→ Stored dataset items

::::::::::

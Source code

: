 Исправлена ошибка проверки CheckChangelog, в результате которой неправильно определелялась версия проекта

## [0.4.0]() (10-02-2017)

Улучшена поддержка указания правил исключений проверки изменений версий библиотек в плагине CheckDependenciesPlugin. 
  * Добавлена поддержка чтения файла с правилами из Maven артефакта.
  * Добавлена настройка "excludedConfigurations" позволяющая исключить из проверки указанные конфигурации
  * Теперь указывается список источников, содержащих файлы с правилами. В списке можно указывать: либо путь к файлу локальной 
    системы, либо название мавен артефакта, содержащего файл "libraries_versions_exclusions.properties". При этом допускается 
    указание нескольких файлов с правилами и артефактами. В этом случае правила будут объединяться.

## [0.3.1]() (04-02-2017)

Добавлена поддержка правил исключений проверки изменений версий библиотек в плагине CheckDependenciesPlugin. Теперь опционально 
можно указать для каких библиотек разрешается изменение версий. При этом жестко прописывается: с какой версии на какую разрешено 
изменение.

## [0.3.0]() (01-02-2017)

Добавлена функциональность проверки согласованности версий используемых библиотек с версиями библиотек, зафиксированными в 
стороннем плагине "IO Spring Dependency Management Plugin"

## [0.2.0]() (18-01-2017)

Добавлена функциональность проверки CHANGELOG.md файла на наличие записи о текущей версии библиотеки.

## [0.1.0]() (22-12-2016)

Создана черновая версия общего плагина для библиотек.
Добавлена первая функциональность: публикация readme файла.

::::::::::

Reproduce the entries exactly, each one as given.

Source code

: Исправлена ошибка проверки CheckChangelog, в результате которой неправильно определелялась версия проекта

## [0.4.0]() (10-02-2017)

Улучшена поддержка указания правил исключений проверки изменений версий библиотек в плагине CheckDependenciesPlugin. 
  * Добавлена поддержка чтения файла с правилами из Maven артефакта.
  * Добавлена настройка "excludedConfigurations" позволяющая исключить из проверки указанные конфигурации
  * Теперь указывается список источников, содержащих файлы с правилами. В списке можно указывать: либо путь к файлу локальной 
    системы, либо название мавен артефакта, содержащего файл "libraries_versions_exclusions.properties". При этом допускается 
    указание нескольких файлов с правилами и артефактами. В этом случае правила будут объединяться.

## [0.3.1]() (04-02-2017)

Добавлена поддержка правил исключений проверки изменений версий библиотек в плагине CheckDependenciesPlugin. Теперь опционально 
можно указать для каких библиотек разрешается изменение версий. При этом жестко прописывается: с какой версии на какую разрешено 
изменение.

## [0.3.0]() (01-02-2017)

Добавлена функциональность проверки согласованности версий используемых библиотек с версиями библиотек, зафиксированными в 
стороннем плагине "IO Spring Dependency Management Plugin"

## [0.2.0]() (18-01-2017)

Добавлена функциональность проверки CHANGELOG.md файла на наличие записи о текущей версии библиотеки.

## [0.1.0]() (22-12-2016)

Создана черновая версия общего плагина для библиотек.
Добавлена первая функциональность: публикация readme файла.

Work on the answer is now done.